Das ärgert Werner Schlüter, der die unsichere Querung als Gefahr für Bewohner und Besucher des Heimes einschätzt - eine Meinung die die lokale Polizeidienstelle teilt. "Es kann doch nicht sein, dass ein Verwaltungsmensch bestimmt, wo Tempo 30 ist. Der wird von unseren Steuern bezahlt und sollte etwas für die Bürger tun.", meint er. Als Kompromiss soll hier nun eine sogenannte "Sprunginsel" entstehen, wenn die Bauarbeiten für das neue Nahversorgungszentrum beginnen.

Schlüters Ziel sind aktive Senioren. "Wir können uns das heute nicht erlauben, dass Menschen vereinsamen", sagt der 80-Jährige.
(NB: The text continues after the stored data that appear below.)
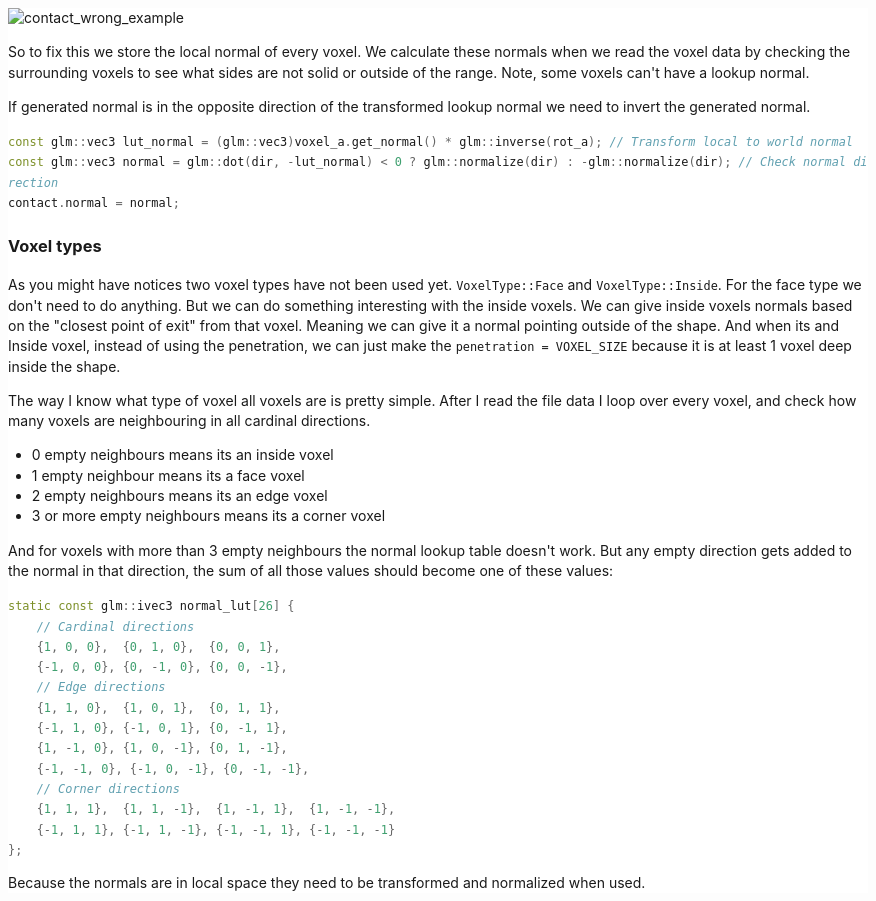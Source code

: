 ![contact_wrong_example](../assets/media/contact_wrong_example.png)

So to fix this we store the local normal of every voxel. We calculate these normals when we read the voxel data by checking the surrounding voxels to see what sides are not solid or outside of the range. Note, some voxels can't have a lookup normal.

If generated normal is in the opposite direction of the transformed lookup normal we need to invert the generated normal.

```cpp
const glm::vec3 lut_normal = (glm::vec3)voxel_a.get_normal() * glm::inverse(rot_a); // Transform local to world normal
const glm::vec3 normal = glm::dot(dir, -lut_normal) < 0 ? glm::normalize(dir) : -glm::normalize(dir); // Check normal direction
contact.normal = normal;
```

### Voxel types

As you might have notices two voxel types have not been used yet. `VoxelType::Face` and `VoxelType::Inside`. For the face type we don't need to do anything. But we can do something interesting with the inside voxels. We can give inside voxels normals based on the "closest point of exit" from that voxel. Meaning we can give it a normal pointing outside of the shape. And when its and Inside voxel, instead of using the penetration, we can just make the `penetration = VOXEL_SIZE` because it is at least 1 voxel deep inside the shape.

The way I know what type of voxel all voxels are is pretty simple. After I read the file data I loop over every voxel, and check how many voxels are neighbouring in all cardinal directions. 

- 0 empty neighbours means its an inside voxel
- 1 empty neighbour means its a face voxel
- 2 empty neighbours means its an edge voxel
- 3 or more empty neighbours means its a corner voxel

And for voxels with more than 3 empty neighbours the normal lookup table doesn't work. But any empty direction gets added to the normal in that direction, the sum of all those values should become one of these values:

```cpp
static const glm::ivec3 normal_lut[26] {
    // Cardinal directions
    {1, 0, 0},  {0, 1, 0},  {0, 0, 1},
    {-1, 0, 0}, {0, -1, 0}, {0, 0, -1},
    // Edge directions
    {1, 1, 0},  {1, 0, 1},  {0, 1, 1},
    {-1, 1, 0}, {-1, 0, 1}, {0, -1, 1},
    {1, -1, 0}, {1, 0, -1}, {0, 1, -1},
    {-1, -1, 0}, {-1, 0, -1}, {0, -1, -1},
    // Corner directions
    {1, 1, 1},  {1, 1, -1},  {1, -1, 1},  {1, -1, -1},
    {-1, 1, 1}, {-1, 1, -1}, {-1, -1, 1}, {-1, -1, -1}
};
```

Because the normals are in local space they need to be transformed and normalized when used.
Er selbst ist das beste Beispiel dafür, wie man im Alter aktiv bleibt. Neben seiner Mitgliedschaft im Bürgerverein und in der Freiwilligen Feuerwehr setzt er sich vor allem für die Natur ein. So betreut er als ehrenamtlicher Mitarbeiter der unteren Landschaftsschutzbehörde des Kreises Stormarn alle 30 Barsbütteler Biotope und ist Mitglied der Aktionsgemeinschaft für Natur und Umwelt in Stemwarde. Mit einer AG der Grundschule in Willinghusen hat er über 100 Nistkästen für Vögel und Fledermäuse zusammen gezimmert und dazu beigetragen, dass in der Willinghusener Heide wieder Kröten, Eidechsen und ein Bussardpärchen zu finden sind. Außerdem spricht er gerne als Zeitzeuge vor Schülern.
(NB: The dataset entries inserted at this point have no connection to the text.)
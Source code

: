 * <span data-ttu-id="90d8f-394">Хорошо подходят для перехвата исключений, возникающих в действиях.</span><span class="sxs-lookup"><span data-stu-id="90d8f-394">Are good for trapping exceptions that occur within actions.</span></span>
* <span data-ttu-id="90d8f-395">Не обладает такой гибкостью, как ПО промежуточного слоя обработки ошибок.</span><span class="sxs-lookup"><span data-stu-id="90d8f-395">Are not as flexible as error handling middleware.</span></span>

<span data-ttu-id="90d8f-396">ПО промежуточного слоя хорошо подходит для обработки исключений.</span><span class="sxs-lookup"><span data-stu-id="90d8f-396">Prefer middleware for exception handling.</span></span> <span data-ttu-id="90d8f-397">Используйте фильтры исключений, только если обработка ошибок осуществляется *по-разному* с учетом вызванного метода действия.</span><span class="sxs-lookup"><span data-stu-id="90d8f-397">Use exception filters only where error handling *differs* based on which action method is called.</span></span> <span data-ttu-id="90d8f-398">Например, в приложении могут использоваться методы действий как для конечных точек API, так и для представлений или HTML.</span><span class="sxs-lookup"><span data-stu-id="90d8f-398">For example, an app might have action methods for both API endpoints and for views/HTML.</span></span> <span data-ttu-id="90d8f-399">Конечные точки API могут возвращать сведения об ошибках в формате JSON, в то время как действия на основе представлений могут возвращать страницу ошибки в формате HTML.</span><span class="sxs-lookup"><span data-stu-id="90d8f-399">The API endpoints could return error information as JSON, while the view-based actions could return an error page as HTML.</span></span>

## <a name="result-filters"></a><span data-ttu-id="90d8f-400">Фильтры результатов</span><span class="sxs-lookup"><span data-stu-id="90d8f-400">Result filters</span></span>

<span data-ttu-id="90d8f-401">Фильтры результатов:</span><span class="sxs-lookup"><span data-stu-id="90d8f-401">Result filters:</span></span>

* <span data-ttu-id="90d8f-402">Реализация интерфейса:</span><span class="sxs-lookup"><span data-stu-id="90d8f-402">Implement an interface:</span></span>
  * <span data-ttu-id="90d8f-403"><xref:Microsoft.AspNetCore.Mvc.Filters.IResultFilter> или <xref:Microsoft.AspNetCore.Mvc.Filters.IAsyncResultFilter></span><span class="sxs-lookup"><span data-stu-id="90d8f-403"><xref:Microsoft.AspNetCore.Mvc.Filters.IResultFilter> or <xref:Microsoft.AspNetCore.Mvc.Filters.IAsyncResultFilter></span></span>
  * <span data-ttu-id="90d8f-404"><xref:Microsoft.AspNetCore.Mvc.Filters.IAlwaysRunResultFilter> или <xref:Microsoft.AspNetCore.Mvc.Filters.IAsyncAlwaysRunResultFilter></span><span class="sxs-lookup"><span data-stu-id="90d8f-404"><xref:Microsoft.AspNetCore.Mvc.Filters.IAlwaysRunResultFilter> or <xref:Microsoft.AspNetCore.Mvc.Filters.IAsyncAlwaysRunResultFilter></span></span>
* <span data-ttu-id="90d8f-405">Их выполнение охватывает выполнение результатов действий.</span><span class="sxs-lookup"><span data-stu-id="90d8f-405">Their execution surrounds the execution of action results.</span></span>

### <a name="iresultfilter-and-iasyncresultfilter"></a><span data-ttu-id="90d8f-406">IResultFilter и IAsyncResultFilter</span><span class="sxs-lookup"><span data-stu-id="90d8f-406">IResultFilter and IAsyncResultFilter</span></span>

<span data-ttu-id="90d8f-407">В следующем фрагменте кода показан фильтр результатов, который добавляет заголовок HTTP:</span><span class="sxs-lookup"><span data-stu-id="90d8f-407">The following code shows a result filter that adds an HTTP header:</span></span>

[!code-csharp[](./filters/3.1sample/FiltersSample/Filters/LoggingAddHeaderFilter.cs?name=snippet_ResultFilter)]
Denn er hat aus seinem bewegten Leben viel zu erzählen. 1932, als Werner Schlüter geboren wurde, war Wandsbek noch die Hauptstadt des Kreises Stormarn und gehörte zu Preußen. Er wuchs in Jenfeld auf und spielte als Kind dort, wo jetzt das Barsbütteler Einkaufszentrum gebaut werden soll. Mit 17 Jahren fand er in Barsbüttel seinen ersten Arbeitsplatz auf einem Bauernhof und trat nach einem Jahr auch in die Freiwillige Feuerwehr ein. Später zog er nach Stemwarde, wo er 25 Jahre als Gerätewart und Hausmeister in der Feuerwache wohnte.
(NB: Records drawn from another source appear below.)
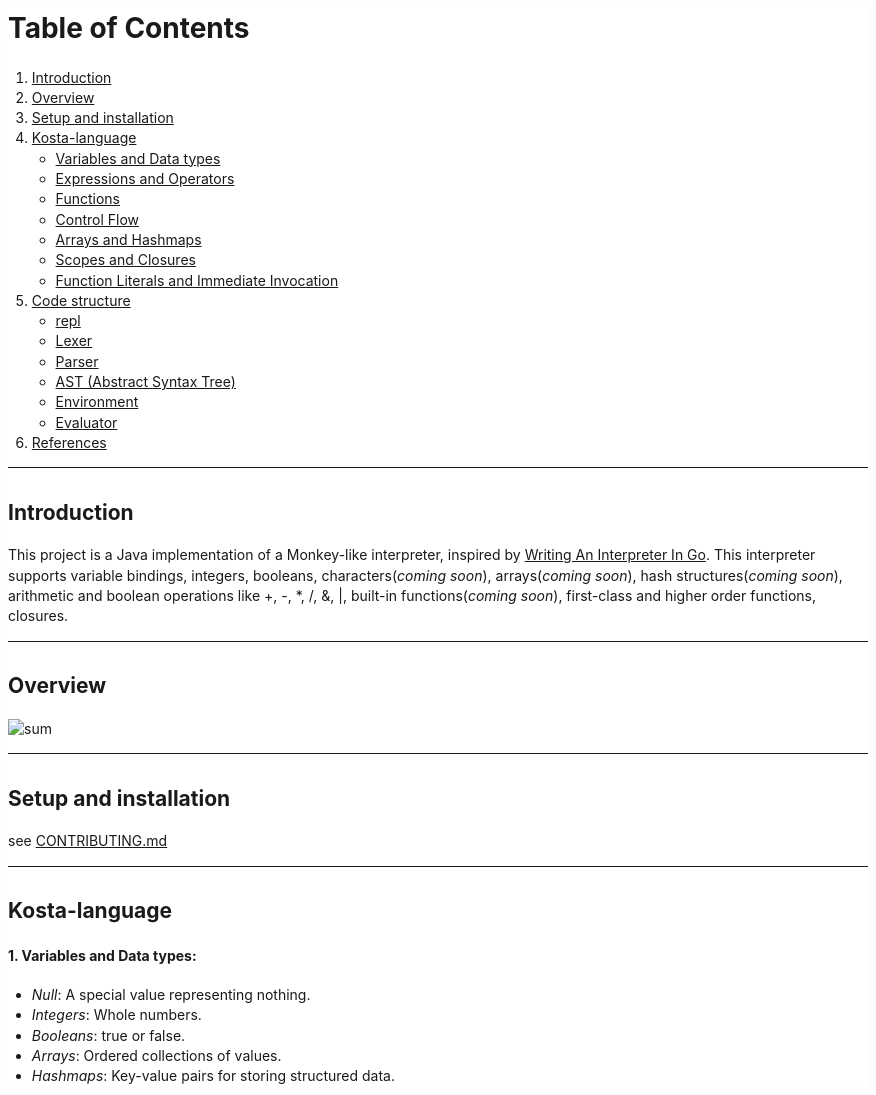 # Table of Contents
1. [Introduction](#introduction)
2. [Overview](#overview)
3. [Setup and installation](#setup-and-installation)
4. [Kosta-language](#kosta-language)
   - [Variables and Data types](#1-variables-and-data-types)
   - [Expressions and Operators](#2-expressions-and-operators)
   - [Functions](#3-func.tions)
   - [Control Flow](#4-control-flow)
   - [Arrays and Hashmaps](#5-arrays-and-hashmaps)
   - [Scopes and Closures](#6-scopes-and-closures)
   - [Function Literals and Immediate Invocation](#7-function-literals-and-immediate-invocation)
5. [Code structure](#code-structure)
   - [repl](#repl)
   - [Lexer](#lexer)
   - [Parser](#parser)
   - [AST (Abstract Syntax Tree)](#ast-abstract-syntax-tree)
   - [Environment](#environment)
   - [Evaluator](#evaluator)
6. [References](#references)

---

## Introduction
This project is a Java implementation of a Monkey-like interpreter, inspired by [Writing An Interpreter In Go](https://interpreterbook.com/). This interpreter supports variable bindings, integers, booleans, characters(*coming soon*), arrays(*coming soon*), hash structures(*coming soon*), arithmetic and boolean operations like +, -, *, /, &, |, built-in functions(*coming soon*), first-class and higher order functions, closures.

---

## Overview
![sum](sum.png)

---

## Setup and installation
see [CONTRIBUTING.md](CONTRIBUTING.md)

---

## Kosta-language

#### 1. **Variables and Data types:**
* *Null*: A special value representing nothing.
* *Integers*: Whole numbers.
* *Booleans*: true or false.
* *Arrays*: Ordered collections of values.
* *Hashmaps*: Key-value pairs for storing structured data.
Hausmeister ist er auch heute noch, in seinem Wohnhaus in Barsbüttel, das auf dem Gelände eines ehemaligen Hartsteinwerks steht. "In dem Werk hat früher mein Vater gearbeitet." Vom Bauern ging es für den jungen Werner Schlüter erst zu einem Landmaschinen-Hersteller und dann zu einem Gemüsegroßhändler. 1970 wurde er für die CDU Gemeindevertreter in Stemwarde, doch 1974 war wieder Schluss mit der Politik. Denn der damalige Bürgermeister Dietrich Austermann holte ihn als Vorarbeiter an den Bauhof der neuen Großgemeinde Barsbüttel. Hier blieb er 25 Jahre, zuletzt als stellvertretender Leiter.

Seit 1979 ist er mit seiner zweiten Frau Monika, 70, verheiratet. Von den fünf Kindern stammen drei aus der ersten Ehe mit Renate, die 1972 starb. Mit seiner Frau teilt er die Leidenschaft für das Reisen. Sein größtes Erlebnis: "Wir sind mit dem Heißluftballon über die Serengeti geflogen." Und sie haben zusammen im Sommer 1992 den ersten von 37 Hilfstransporten für Barsbüttels Partnerstadt Keila in Estland organisiert, die er alle begleitet hat. "Wir wollten etwas Gutes tun, weil es uns in Deutschland ja auch mal schlecht ging."